Kepala Seksi Angkutan Dishub Provinsi Jatim, Cito Eko Yuly Saputro, menyebut salah satu pertimbangan terpenting adalah risiko friksi atau penolakan. Karena itu, rute yang diputuskan tidak hanya harus efektif, tetapi juga aman diterima oleh lingkungan yang dilaluinya.
Permintaan penumpang dan dampak ekonomi ikut dihitung
Di luar soal penolakan, Dishub juga melihat keseimbangan antara kebutuhan masyarakat dan dampak ekonomi lokal. Dua komponen lain yang masuk penilaian adalah supply and demand, serta pengaruhnya terhadap UMKM, usaha, dan pariwisata di sepanjang jalur.
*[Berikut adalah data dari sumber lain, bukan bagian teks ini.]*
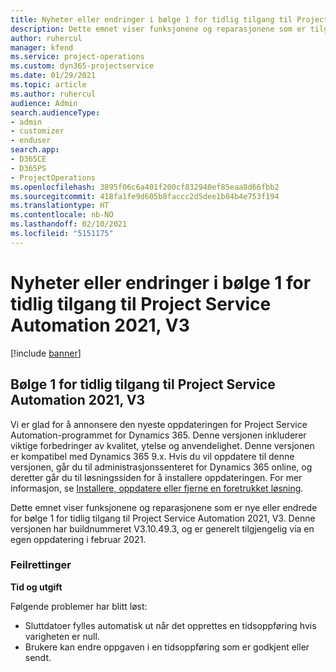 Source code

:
 ```yaml
---
title: Nyheter eller endringer i bølge 1 for tidlig tilgang til Project Service Automation 2021, V3
description: Dette emnet viser funksjonene og reparasjonene som er tilgjengelige i bølge 1 for tidlig tilgang til Project Service Automation 2021, V3.
author: ruhercul
manager: kfend
ms.service: project-operations
ms.custom: dyn365-projectservice
ms.date: 01/29/2021
ms.topic: article
ms.author: ruhercul
audience: Admin
search.audienceType:
- admin
- customizer
- enduser
search.app:
- D365CE
- D365PS
- ProjectOperations
ms.openlocfilehash: 3895f06c6a401f200cf832940ef85eaa8d66fbb2
ms.sourcegitcommit: 418fa1fe9d605b8faccc2d5dee1b04b4e753f194
ms.translationtype: HT
ms.contentlocale: nb-NO
ms.lasthandoff: 02/10/2021
ms.locfileid: "5151175"
---
```

# <a name="whats-new-or-changed-in-project-service-automation-early-access-wave-1-2021-v3"></a>Nyheter eller endringer i bølge 1 for tidlig tilgang til Project Service Automation 2021, V3

[!include [banner](../includes/psa-now-project-operations.md)]

## <a name="project-service-automation-early-access-wave-1-2021-v3"></a>Bølge 1 for tidlig tilgang til Project Service Automation 2021, V3

Vi er glad for å annonsere den nyeste oppdateringen for Project Service Automation-programmet for Dynamics 365. Denne versjonen inkluderer viktige forbedringer av kvalitet, ytelse og anvendelighet. Denne versjonen er kompatibel med Dynamics 365 9.x. Hvis du vil oppdatere til denne versjonen, går du til administrasjonssenteret for Dynamics 365 online, og deretter går du til løsningssiden for å installere oppdateringen. For mer informasjon, se [Installere, oppdatere eller fjerne en foretrukket løsning](https://docs.microsoft.com/power-platform/admin/install-remove-preferred-solution).

Dette emnet viser funksjonene og reparasjonene som er nye eller endrede for bølge 1 for tidlig tilgang til Project Service Automation 2021, V3. Denne versjonen har buildnummeret V3.10.49.3, og er generelt tilgjengelig via en egen oppdatering i februar 2021.


### <a name="bug-fixes"></a>Feilrettinger

**Tid og utgift**

Følgende problemer har blitt løst:

- Sluttdatoer fylles automatisk ut når det opprettes en tidsoppføring hvis varigheten er null.
- Brukere kan endre oppgaven i en tidsoppføring som er godkjent eller sendt.

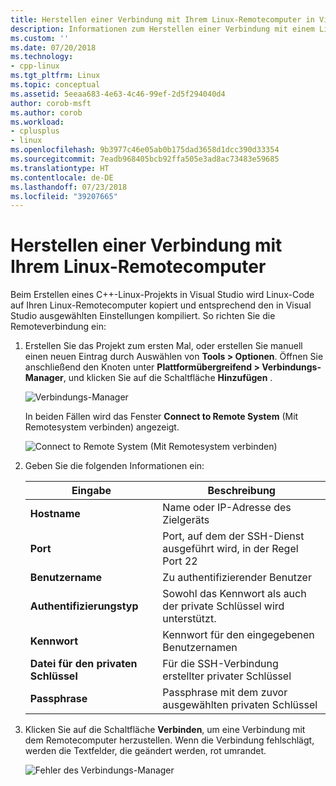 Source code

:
 ```yaml
---
title: Herstellen einer Verbindung mit Ihrem Linux-Remotecomputer in Visual Studio | Microsoft-Dokumentation
description: Informationen zum Herstellen einer Verbindung mit einem Linux-Remotecomputer über ein C++-Projekt in Visual Studio
ms.custom: ''
ms.date: 07/20/2018
ms.technology:
- cpp-linux
ms.tgt_pltfrm: Linux
ms.topic: conceptual
ms.assetid: 5eeaa683-4e63-4c46-99ef-2d5f294040d4
author: corob-msft
ms.author: corob
ms.workload:
- cplusplus
- linux
ms.openlocfilehash: 9b3977c46e05ab0b175dad3658d1dcc390d33354
ms.sourcegitcommit: 7eadb968405bcb92ffa505e3ad8ac73483e59685
ms.translationtype: HT
ms.contentlocale: de-DE
ms.lasthandoff: 07/23/2018
ms.locfileid: "39207665"
---
```

# <a name="connect-to-your-remote-linux-computer"></a>Herstellen einer Verbindung mit Ihrem Linux-Remotecomputer

Beim Erstellen eines C++-Linux-Projekts in Visual Studio wird Linux-Code auf Ihren Linux-Remotecomputer kopiert und entsprechend den in Visual Studio ausgewählten Einstellungen kompiliert. So richten Sie die Remoteverbindung ein:

1. Erstellen Sie das Projekt zum ersten Mal, oder erstellen Sie manuell einen neuen Eintrag durch Auswählen von **Tools > Optionen**. Öffnen Sie anschließend den Knoten unter **Plattformübergreifend > Verbindungs-Manager**, und klicken Sie auf die Schaltfläche **Hinzufügen** .

   ![Verbindungs-Manager](media/settings_connectionmanager.png)

   In beiden Fällen wird das Fenster **Connect to Remote System** (Mit Remotesystem verbinden) angezeigt.
   
   ![Connect to Remote System (Mit Remotesystem verbinden)](media/connect.png)

1. Geben Sie die folgenden Informationen ein:

   | Eingabe | Beschreibung 
   | ----- | ---
   | **Hostname**           | Name oder IP-Adresse des Zielgeräts
   | **Port**                | Port, auf dem der SSH-Dienst ausgeführt wird, in der Regel Port 22
   | **Benutzername**           | Zu authentifizierender Benutzer
   | **Authentifizierungstyp** | Sowohl das Kennwort als auch der private Schlüssel wird unterstützt.
   | **Kennwort**            | Kennwort für den eingegebenen Benutzernamen
   | **Datei für den privaten Schlüssel**    | Für die SSH-Verbindung erstellter privater Schlüssel
   | **Passphrase**          | Passphrase mit dem zuvor ausgewählten privaten Schlüssel

1. Klicken Sie auf die Schaltfläche **Verbinden**, um eine Verbindung mit dem Remotecomputer herzustellen.  Wenn die Verbindung fehlschlägt, werden die Textfelder, die geändert werden, rot umrandet.

   ![Fehler des Verbindungs-Manager](media/settings_connectionmanagererror.png) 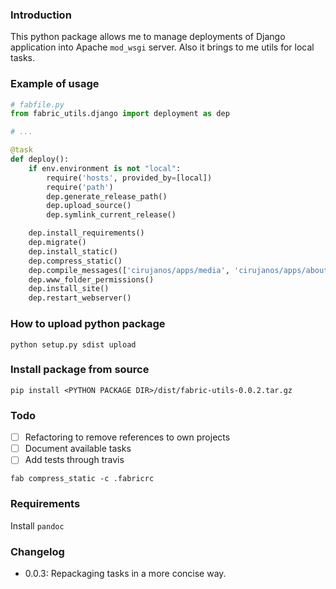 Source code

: ### Introduction

This python package allows me to manage deployments of Django application into
Apache `mod_wsgi` server. Also it brings to me utils for local tasks.

### Example of usage

```python
# fabfile.py
from fabric_utils.django import deployment as dep

# ...

@task
def deploy():
    if env.environment is not "local":
        require('hosts', provided_by=[local])
        require('path')
        dep.generate_release_path()
        dep.upload_source()
        dep.symlink_current_release()

    dep.install_requirements()
    dep.migrate()
    dep.install_static()
    dep.compress_static()
    dep.compile_messages(['cirujanos/apps/media', 'cirujanos/apps/about'])
    dep.www_folder_permissions()
    dep.install_site()
    dep.restart_webserver()
```


### How to upload python package

```shell
python setup.py sdist upload
```

### Install package from source

```shell
pip install <PYTHON PACKAGE DIR>/dist/fabric-utils-0.0.2.tar.gz
```

### Todo

- [ ] Refactoring to remove references to own projects
- [ ] Document available tasks
- [ ] Add tests through travis

```shell
fab compress_static -c .fabricrc
```

### Requirements

Install `pandoc` 

### Changelog

- 0.0.3: Repackaging tasks in a more concise way.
Cito menjelaskan, jalur yang dipilih harus memiliki permintaan penumpang yang tinggi. Pada saat yang sama, jalur itu tidak boleh merugikan usaha di sekitar koridor yang dilewati bus.
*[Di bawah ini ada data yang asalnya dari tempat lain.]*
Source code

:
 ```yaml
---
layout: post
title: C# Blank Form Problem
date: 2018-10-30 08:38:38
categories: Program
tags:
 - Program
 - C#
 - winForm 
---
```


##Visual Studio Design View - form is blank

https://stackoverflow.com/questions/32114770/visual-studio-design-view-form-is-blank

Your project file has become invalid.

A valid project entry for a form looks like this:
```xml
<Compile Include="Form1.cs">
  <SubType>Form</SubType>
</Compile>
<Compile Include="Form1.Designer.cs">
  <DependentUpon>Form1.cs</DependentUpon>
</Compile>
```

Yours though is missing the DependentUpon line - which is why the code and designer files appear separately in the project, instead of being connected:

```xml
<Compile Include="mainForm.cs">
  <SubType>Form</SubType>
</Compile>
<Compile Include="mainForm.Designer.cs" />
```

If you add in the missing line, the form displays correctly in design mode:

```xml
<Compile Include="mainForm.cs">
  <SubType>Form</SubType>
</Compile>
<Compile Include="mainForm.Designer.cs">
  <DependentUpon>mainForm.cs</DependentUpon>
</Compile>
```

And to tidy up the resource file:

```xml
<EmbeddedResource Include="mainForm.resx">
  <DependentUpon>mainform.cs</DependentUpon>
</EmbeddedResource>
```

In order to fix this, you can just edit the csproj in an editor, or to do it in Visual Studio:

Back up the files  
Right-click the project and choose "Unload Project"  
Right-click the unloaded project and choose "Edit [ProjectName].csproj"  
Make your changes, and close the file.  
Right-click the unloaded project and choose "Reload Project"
Pariwisata belum tentu dijangkau langsung
Aspek pariwisata juga menjadi bagian penting dalam pembahasan. Cito menyebut kemungkinan Bus Trans Jatim tidak langsung masuk ke pantai atau destinasi wisata lain, sehingga penumpang dapat diteruskan dengan angkutan penghubung.
Dalam skema yang dibahas, bus kemungkinan berhenti di Terminal Talangagung, Kepanjen. Dari titik itu, perjalanan ke tujuan wisata akan dilanjutkan dengan moda penghubung agar jangkauan layanan tetap terkelola.
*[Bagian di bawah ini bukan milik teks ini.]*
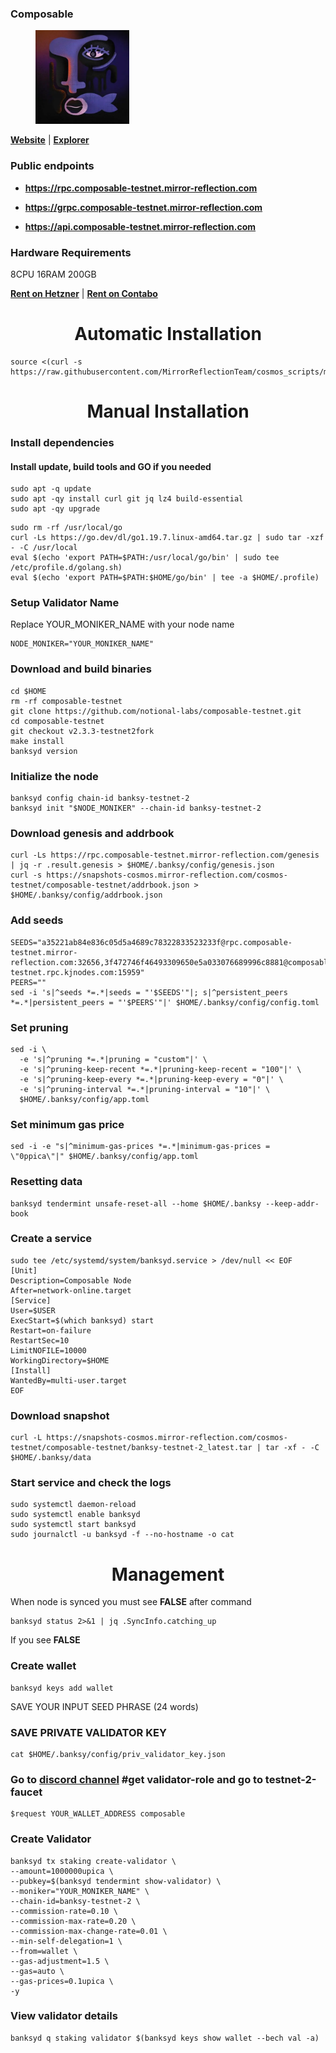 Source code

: ### Composable

<figure><img src="https://raw.githubusercontent.com/MirrorReflectionTeam/cosmos_testnet_manuals/main/project_files/composable.jpg" width="150" alt=""><figcaption></figcaption></figure>

**[Website](https://www.composable.finance/)** | **[Explorer](https://composable.exploreme.pro/)**

### Public endpoints

- **https://rpc.composable-testnet.mirror-reflection.com**

- **https://grpc.composable-testnet.mirror-reflection.com**

- **https://api.composable-testnet.mirror-reflection.com**


### Hardware Requirements

8CPU 16RAM 200GB

**[Rent on Hetzner](https://hetzner.cloud/?ref=AwVksaI2T3Nz)** | **[Rent on Contabo](https://contabo.com/en)**

<div align="center">
  <h1> Automatic Installation </h1>
</div>

```
source <(curl -s https://raw.githubusercontent.com/MirrorReflectionTeam/cosmos_scripts/main/composable/install.sh)
```

<div align="center">
  <h1> Manual Installation </h1>
</div>

### Install dependencies

#### Install update, build tools and GO if you needed

```
sudo apt -q update
sudo apt -qy install curl git jq lz4 build-essential
sudo apt -qy upgrade
```

```
sudo rm -rf /usr/local/go
curl -Ls https://go.dev/dl/go1.19.7.linux-amd64.tar.gz | sudo tar -xzf - -C /usr/local
eval $(echo 'export PATH=$PATH:/usr/local/go/bin' | sudo tee /etc/profile.d/golang.sh)
eval $(echo 'export PATH=$PATH:$HOME/go/bin' | tee -a $HOME/.profile)
```

### Setup Validator Name

Replace YOUR_MONIKER_NAME with your node name

```
NODE_MONIKER="YOUR_MONIKER_NAME"
```

### Download and build binaries

```
cd $HOME
rm -rf composable-testnet
git clone https://github.com/notional-labs/composable-testnet.git
cd composable-testnet
git checkout v2.3.3-testnet2fork
make install
banksyd version
```

### Initialize the node

```
banksyd config chain-id banksy-testnet-2
banksyd init "$NODE_MONIKER" --chain-id banksy-testnet-2
```

### Download genesis and addrbook

```
curl -Ls https://rpc.composable-testnet.mirror-reflection.com/genesis | jq -r .result.genesis > $HOME/.banksy/config/genesis.json
curl -s https://snapshots-cosmos.mirror-reflection.com/cosmos-testnet/composable-testnet/addrbook.json > $HOME/.banksy/config/addrbook.json
```

### Add seeds

```
SEEDS="a35221ab84e836c05d5a4689c78322833523233f@rpc.composable-testnet.mirror-reflection.com:32656,3f472746f46493309650e5a033076689996c8881@composable-testnet.rpc.kjnodes.com:15959"
PEERS=""
sed -i 's|^seeds *=.*|seeds = "'$SEEDS'"|; s|^persistent_peers *=.*|persistent_peers = "'$PEERS'"|' $HOME/.banksy/config/config.toml
```

### Set pruning

```
sed -i \
  -e 's|^pruning *=.*|pruning = "custom"|' \
  -e 's|^pruning-keep-recent *=.*|pruning-keep-recent = "100"|' \
  -e 's|^pruning-keep-every *=.*|pruning-keep-every = "0"|' \
  -e 's|^pruning-interval *=.*|pruning-interval = "10"|' \
  $HOME/.banksy/config/app.toml
```

### Set minimum gas price

```
sed -i -e "s|^minimum-gas-prices *=.*|minimum-gas-prices = \"0ppica\"|" $HOME/.banksy/config/app.toml
```

### Resetting data

```
banksyd tendermint unsafe-reset-all --home $HOME/.banksy --keep-addr-book
```

### Create a service

```
sudo tee /etc/systemd/system/banksyd.service > /dev/null << EOF
[Unit]
Description=Composable Node
After=network-online.target
[Service]
User=$USER
ExecStart=$(which banksyd) start
Restart=on-failure
RestartSec=10
LimitNOFILE=10000
WorkingDirectory=$HOME
[Install]
WantedBy=multi-user.target
EOF
```

### Download snapshot

```
curl -L https://snapshots-cosmos.mirror-reflection.com/cosmos-testnet/composable-testnet/banksy-testnet-2_latest.tar | tar -xf - -C $HOME/.banksy/data
```

### Start service and check the logs

```
sudo systemctl daemon-reload
sudo systemctl enable banksyd
sudo systemctl start banksyd
sudo journalctl -u banksyd -f --no-hostname -o cat
```

<div align="center">
  <h1> Management </h1>
</div>

When node is synced you must see **FALSE** after command

```
banksyd status 2>&1 | jq .SyncInfo.catching_up
```

If you see **FALSE**

### Create wallet

```
banksyd keys add wallet
```

SAVE YOUR INPUT SEED PHRASE (24 words)

### SAVE PRIVATE VALIDATOR KEY

```
cat $HOME/.banksy/config/priv_validator_key.json
```

### Go to [discord channel](https://discord.gg/composable) #get validator-role and go to testnet-2-faucet

```
$request YOUR_WALLET_ADDRESS composable
```

### Create Validator

```
banksyd tx staking create-validator \
--amount=1000000upica \
--pubkey=$(banksyd tendermint show-validator) \
--moniker="YOUR_MONIKER_NAME" \
--chain-id=banksy-testnet-2 \
--commission-rate=0.10 \
--commission-max-rate=0.20 \
--commission-max-change-rate=0.01 \
--min-self-delegation=1 \
--from=wallet \
--gas-adjustment=1.5 \
--gas=auto \
--gas-prices=0.1upica \
-y
```

### View validator details

```
banksyd q staking validator $(banksyd keys show wallet --bech val -a) 
```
Titik henti harus aman dan tersedia lahannya
Komponen keempat yang dinilai adalah kesesuaian dan luasan pembangunan titik henti. Dishub menargetkan titik henti berada di bahu jalan agar proses naik turun penumpang lebih aman dan tertib.
Cito menyebut titik henti ideal memiliki lebar bahu jalan tiga sampai empat meter. Jika lahan tidak tersedia, penumpang akan kesulitan naik turun dan layanan bus bisa kehilangan daya tariknya.
| Komponen Penilaian | Fokus Utama | Dampak yang Diperhatikan |
|---|---|---|
| Friksi atau penolakan | Risiko penerimaan di lapangan | Kelancaran implementasi rute |
| Supply and demand | Permintaan penumpang | Kelayakan layanan bus besar |
| Dampak UMKM, usaha, dan pariwisata | Pengaruh terhadap aktivitas ekonomi lokal | Keberlanjutan usaha di sepanjang jalur |
| Kesesuaian titik henti | Lahan bahu jalan dan ukuran ruang | Keamanan naik turun penumpang |
Optimisme tetap dijaga oleh Dishub Jatim
Meski sejumlah aspek masih dibahas, Dishub Jatim tetap optimistis koridor dua bisa terealisasi. Harapan itu disebut sejalan dengan amanah Gubernur Jatim Khofifah Indar Prawansa.
Cito juga berharap koridor dua dapat berjalan seperti koridor satu, dengan dukungan 14 bus operasional dan satu bus cadangan. Dalam gambaran itu, layanan diarahkan agar bisa menjangkau sejumlah destinasi wisata, termasuk pantai di Malang Selatan.
Namun, untuk mencapai area wisata yang lebih jauh, masih dibutuhkan angkutan desa sebagai penghubung. Tanpa dukungan tersebut, jangkauan Bus Trans Jatim dinilai terlalu luas dan berpotensi menambah kebutuhan APBD.